At Papen's suggestion, the German Chief of Staff von Falkenhayn elected to invest armaments and soldiers into campaigns to interrupt British and French empires. In February of 1915, India erupted in rebellion, though many of the early ringleaders were caught and executed. Singapore, Afghanistan, and numerous French colonies followed. On April 24, 1916, Dublin declared independence, and Irish soldiers armed with German rifles and trained by German officers, began the Irish Civil War. London was petrified, extremely short on men to cover all of the revolts and watching its empire crumble. In 1917, Russia collapsed and dropped from the war; many in Parliament suggested Britain do the same before they lost everything.

However, also in 1917, the Germans had pushed too far with diplomatic warfare. The Zimmerman Telegram to Mexico offering aid if it were to go to war with the United States, should the US enter the war, roused the neutral Americans into action. They offered up thousands of fresh troops, and 1918 would prove a miserable year of defeat for Germany on the battlefield. In November, an armistice was called. The subsequent Treaty of Versailles attempted to sort out the convoluted state of the world.

Germany was reduced and punished for its actions, stripped of colonies and made to pay enormous reparations. Austria and the Ottoman Empires were split up by their people groups into “Balkanized” countries. Despite being the winners on paper, both Britain and France found that they could not quell their uprisings. Many cried for the freed-up armies to move to the colonies, but as war-weariness and dogged economies dragged through the 1920s, the last of the European empires called quits. Britain and France formed commonwealths with their few loyal colonies and gave independence to the others. Civil wars erupted and continued for years throughout South America, Africa, and Asia as well as in Ireland, which was diplomatically separated between North and South in 1928.

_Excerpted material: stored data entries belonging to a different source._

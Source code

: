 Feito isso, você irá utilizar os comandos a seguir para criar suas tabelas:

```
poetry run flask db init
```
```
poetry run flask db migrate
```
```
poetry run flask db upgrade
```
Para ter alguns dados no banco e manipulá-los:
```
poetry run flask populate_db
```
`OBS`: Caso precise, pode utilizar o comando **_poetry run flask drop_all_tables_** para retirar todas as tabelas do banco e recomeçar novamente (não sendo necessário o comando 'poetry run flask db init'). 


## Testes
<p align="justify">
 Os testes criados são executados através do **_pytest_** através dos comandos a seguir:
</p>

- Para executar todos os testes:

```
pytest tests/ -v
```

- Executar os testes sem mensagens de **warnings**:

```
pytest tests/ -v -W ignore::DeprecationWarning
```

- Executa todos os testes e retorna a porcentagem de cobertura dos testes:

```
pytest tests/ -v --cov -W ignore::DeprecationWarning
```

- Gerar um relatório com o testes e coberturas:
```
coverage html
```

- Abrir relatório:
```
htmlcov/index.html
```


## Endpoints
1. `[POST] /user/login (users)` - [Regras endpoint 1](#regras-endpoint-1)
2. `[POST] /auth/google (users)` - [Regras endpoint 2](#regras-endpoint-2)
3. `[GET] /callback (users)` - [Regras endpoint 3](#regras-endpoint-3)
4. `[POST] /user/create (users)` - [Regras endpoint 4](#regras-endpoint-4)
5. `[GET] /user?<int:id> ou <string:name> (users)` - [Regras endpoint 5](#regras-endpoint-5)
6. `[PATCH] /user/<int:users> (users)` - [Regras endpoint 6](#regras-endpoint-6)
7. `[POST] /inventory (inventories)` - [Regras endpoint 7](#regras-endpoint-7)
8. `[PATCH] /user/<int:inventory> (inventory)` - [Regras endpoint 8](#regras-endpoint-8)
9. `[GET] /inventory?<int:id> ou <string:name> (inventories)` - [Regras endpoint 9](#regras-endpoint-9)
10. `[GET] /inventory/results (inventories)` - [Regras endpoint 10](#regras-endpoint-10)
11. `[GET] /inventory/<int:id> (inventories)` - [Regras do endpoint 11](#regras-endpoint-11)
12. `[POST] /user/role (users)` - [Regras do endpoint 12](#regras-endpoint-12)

The United States, seemingly the only “winner” of the World War, returned to neutrality and economic abundance as it gave resources for Europe to rebuild over the 1930s. Fascism, strong government tied to renewed Nationalism, grew in the wake of the shattering of empire. New bids for domination from Japan, Germany, and Russia would launch another World War in 1946 with the invasion of Scandinavia after Austria, Czechoslovakia, and Poland had already been dominated.




In reality, Papen could not be convinced to aid Ireland more directly than a promise of liberation should the war bring Germany to the Emerald Isle. Roger Casement was captured just days before the Easter Uprising and executed for treason some months later. The battles during the week of Easter 1916 in Ireland would be bloody, and the rebellion would be ultimately crushed as 16,000 British troops arrived in Dublin. Some 20,000 German rifles and 10 machine guns were given to the Irish by the Germans, but they were scant in comparison with Irish needs and no German officers came to offer training for the newly developed weapons.